|
QUANTO MELHOR A ECONOMIA, MAIS EXECUTIVOS ESTUDANDO, DIZ PESQUISA
O diretor de compras da Cisco do Brasil, Edson de Vitto, precisou equilibrar uma equação complicada ao escolher um curso de MBA. Experiência internacional e um curso forte eram necessários, mas, ao mesmo tempo, em um momento de instabilidade na economia mundial, ele não poderia se afastar da empresa (e não queria se afastar da família). Ele escolheu o curso de MBA executivo da Universidade de Pittsburgh, entidade americana que tem aulas também em São Paulo e em Praga, na República Checa. A turbulência global deve fazer com que muitos executivos mudem seus planos de estudar no exterior para buscar cursos no Brasil.
O diretor de clientes da Fundação Dom Cabral, Antonio Batista, afirma que já houve uma procura maior nos últimos meses pelos programas fechados, aqueles feitos sob medida para algumas empresas.

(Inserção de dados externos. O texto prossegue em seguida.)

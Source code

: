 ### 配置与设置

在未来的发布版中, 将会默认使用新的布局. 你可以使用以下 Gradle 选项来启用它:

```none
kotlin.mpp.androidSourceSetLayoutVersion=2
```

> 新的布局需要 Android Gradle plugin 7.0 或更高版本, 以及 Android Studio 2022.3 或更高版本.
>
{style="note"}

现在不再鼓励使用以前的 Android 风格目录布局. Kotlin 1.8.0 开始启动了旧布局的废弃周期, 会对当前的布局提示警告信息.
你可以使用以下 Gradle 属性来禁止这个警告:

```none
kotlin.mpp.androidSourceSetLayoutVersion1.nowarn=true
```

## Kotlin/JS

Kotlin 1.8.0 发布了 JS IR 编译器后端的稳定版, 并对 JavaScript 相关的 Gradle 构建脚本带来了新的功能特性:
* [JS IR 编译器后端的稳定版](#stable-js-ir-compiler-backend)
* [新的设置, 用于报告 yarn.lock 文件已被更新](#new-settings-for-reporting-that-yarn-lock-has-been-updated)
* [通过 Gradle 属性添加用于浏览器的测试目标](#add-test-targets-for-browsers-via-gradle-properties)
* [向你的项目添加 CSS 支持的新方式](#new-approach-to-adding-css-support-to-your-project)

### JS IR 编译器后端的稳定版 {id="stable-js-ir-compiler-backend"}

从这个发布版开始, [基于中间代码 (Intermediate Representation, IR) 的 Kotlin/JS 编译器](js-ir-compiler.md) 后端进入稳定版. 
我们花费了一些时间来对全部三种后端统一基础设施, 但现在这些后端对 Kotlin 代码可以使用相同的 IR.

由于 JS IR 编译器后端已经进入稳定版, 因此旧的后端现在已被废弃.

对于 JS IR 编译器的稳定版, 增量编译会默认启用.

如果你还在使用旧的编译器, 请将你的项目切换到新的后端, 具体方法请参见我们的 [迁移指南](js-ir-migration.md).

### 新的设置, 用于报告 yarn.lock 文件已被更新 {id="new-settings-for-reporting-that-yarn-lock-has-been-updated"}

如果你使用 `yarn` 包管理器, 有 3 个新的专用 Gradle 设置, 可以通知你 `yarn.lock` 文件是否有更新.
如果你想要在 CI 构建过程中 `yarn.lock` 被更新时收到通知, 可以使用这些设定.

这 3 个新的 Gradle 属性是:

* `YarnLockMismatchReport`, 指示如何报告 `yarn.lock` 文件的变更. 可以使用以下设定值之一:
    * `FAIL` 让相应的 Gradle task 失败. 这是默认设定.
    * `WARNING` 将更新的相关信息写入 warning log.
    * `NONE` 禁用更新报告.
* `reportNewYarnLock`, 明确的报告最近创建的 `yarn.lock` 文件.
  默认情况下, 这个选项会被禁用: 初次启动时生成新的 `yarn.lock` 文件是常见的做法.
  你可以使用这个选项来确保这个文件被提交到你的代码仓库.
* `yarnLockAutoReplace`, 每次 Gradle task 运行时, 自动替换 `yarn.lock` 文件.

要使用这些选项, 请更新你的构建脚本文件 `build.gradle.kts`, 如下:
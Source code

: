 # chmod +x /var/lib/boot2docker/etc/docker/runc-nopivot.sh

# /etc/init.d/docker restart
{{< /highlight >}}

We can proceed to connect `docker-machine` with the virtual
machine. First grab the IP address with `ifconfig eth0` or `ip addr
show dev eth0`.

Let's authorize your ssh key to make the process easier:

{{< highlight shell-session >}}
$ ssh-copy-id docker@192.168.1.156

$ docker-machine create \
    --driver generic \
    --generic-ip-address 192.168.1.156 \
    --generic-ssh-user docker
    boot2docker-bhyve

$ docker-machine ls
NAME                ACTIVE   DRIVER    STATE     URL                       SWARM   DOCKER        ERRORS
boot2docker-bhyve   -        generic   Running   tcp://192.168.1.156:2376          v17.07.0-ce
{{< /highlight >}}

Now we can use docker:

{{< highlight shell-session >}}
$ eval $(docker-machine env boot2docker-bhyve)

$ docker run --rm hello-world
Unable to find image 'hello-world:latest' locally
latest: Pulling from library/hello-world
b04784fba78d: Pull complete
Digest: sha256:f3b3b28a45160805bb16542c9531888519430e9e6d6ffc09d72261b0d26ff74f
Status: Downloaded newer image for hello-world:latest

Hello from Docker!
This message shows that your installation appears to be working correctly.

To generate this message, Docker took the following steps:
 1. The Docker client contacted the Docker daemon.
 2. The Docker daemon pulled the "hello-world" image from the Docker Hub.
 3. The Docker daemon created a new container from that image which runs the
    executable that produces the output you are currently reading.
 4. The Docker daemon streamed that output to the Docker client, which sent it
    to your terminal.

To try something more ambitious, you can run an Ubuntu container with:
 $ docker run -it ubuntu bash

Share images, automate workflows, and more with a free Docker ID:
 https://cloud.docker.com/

Um estudo da Universidade de Maryland, nos EUA, mostra que, nos países ricos, a relação entre matrículas em escolas de negócio e situação econômica é direta: quanto melhor a economia, mais executivos estudando. Nos momentos de crise, as matrículas caem: os estrangeiros ficam em seus países e os americanos adiam planos.